It was history, simply told. Paxman's written histories, incidentally, are jolly good. I'd heartily recommend The English and The Political Animal. The Nation's Farewell put a constrained focus on a common subject. It was history using the Decent Biopic rule – ie, rather than trying to capture your subject's life from birth canal to alighting from this mortal coil, focus on one small element and do it well. It also helped that it's the 50th anniversary of the funeral tomorrow.
Paxman's personality, aided and abetted by the rich colour footage from the event and lots of plum interviews, meant that you could sit back and simply imbibe. The story was told by a number of primary sources and, naturally, Boris Johnson, whose career mirrors Churchill's for its versatility, if not yet its parliamentary and diplomatic prowess. Boris's latest historical tome is last year's The Churchill Factor: How One Man Made History, which, as you may deduce from its title, is firmly in the pro-Churchill camp. Here, he and Paxman revised the double-act which served as Paxo's Newsnight denouement, with Boris putting Britain's finest ever statesman into context for a modern audience. "He would be a terrific blogger," being the main thing I took from their exchanges.

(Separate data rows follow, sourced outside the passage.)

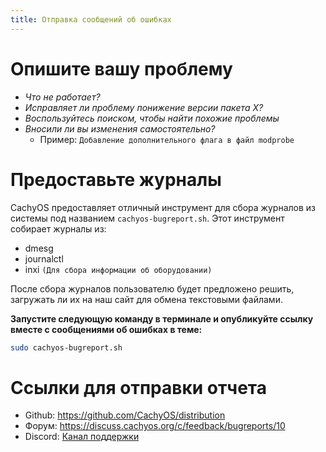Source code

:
 ```yaml
---
title: Отправка сообщений об ошибках
---
```


# Опишите вашу проблему

- *Что не работает?*
- *Исправляет ли проблему понижение версии пакета X?*
- *Воспользуйтесь поиском, чтобы найти похожие проблемы*
- *Вносили ли вы изменения самостоятельно?*
  - Пример: `Добавление дополнительного флага в файл modprobe`

# Предоставьте журналы

CachyOS предоставляет отличный инструмент для сбора журналов из системы под названием `cachyos-bugreport.sh`.
Этот инструмент собирает журналы из:
- dmesg
- journalctl
- inxi `(Для сбора информации об оборудовании)`

После сбора журналов пользователю будет предложено решить, загружать ли их на наш сайт для обмена текстовыми файлами.

**Запустите следующую команду в терминале и опубликуйте ссылку вместе с сообщениями об ошибках в теме:**
```sh
sudo cachyos-bugreport.sh
```

# Ссылки для отправки отчета

- Github: <https://github.com/CachyOS/distribution>
- Форум: <https://discuss.cachyos.org/c/feedback/bugreports/10>
- Discord: [Канал поддержки](https://discord.com/channels/862292009423470592/862294383470051348)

Then there was the wonderful sight of Paxman in Madame Tussauds, which featured a weird cut from wax Boris to real Boris, or at least "real" Boris. This didn't have much to do with Churchill's death, but it was worth it for the look on Paxman's face as young women took selfies with a wax Benedict Cumberbatch (a Cumberwax?). It produced a withering grimace which could be formulated using the equation: Student Confusing Mahler and Mailer on University Challenge x Obfuscating Junior Minister on Newsnight.
Anyway, to the actual funeral business, the last state funeral for a "commoner" (aka the Right Honorable Sir Winston Leonard Spencer-Churchill, KG, OM, CH, TD, DL, FRS, RA) and all that. Paxman found some excellent witnesses. There was Lincoln Perkins, one of the guardsmen given the arduous task of carrying the lead-lined coffin. "It was a surprise that he was so heavy," said Perkins, whose shoulders haven't been the same since. Then there was the band member who played "The Last Post", prompting tears among the congregation ("'The Last Post' always gets them, doesn't it?") and – best of all – docker John Lynch. Lynch revealed the truth about the famous moment when Thameside cranes lowered their jibs in salute as Churchill's body passed on a boat – a fanfare from the common man to their most famous leader. "They were paid to do it – they didn't work Saturday afternoons." Oh.
Anyway, nice to have you back, Jeremy.